> [PROBLEM REQUIREMENTS]
Beginning at the line that contains "- [10, 29]에는 7이 없으므로 0을 return 합니다.", write out every line down to the end of the records, with both ends kept and nothing added.

> [DATA]
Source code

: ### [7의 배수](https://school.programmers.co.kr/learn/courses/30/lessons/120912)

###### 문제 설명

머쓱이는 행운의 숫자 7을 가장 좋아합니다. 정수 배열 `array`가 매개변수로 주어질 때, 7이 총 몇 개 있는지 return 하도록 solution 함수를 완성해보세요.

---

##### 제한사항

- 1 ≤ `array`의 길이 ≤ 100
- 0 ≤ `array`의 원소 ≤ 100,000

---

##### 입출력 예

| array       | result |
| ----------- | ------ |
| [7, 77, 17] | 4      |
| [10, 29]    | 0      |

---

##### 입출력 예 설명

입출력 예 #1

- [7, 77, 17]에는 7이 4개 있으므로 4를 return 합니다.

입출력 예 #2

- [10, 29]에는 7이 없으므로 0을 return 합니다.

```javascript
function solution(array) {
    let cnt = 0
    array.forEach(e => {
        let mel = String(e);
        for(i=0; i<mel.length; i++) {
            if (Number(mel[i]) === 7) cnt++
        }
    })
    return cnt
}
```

> [ANSWER BOX]
- [10, 29]에는 7이 없으므로 0을 return 합니다.

```javascript
function solution(array) {
    let cnt = 0
    array.forEach(e => {
        let mel = String(e);
        for(i=0; i<mel.length; i++) {
            if (Number(mel[i]) === 7) cnt++
        }
    })
    return cnt
}
```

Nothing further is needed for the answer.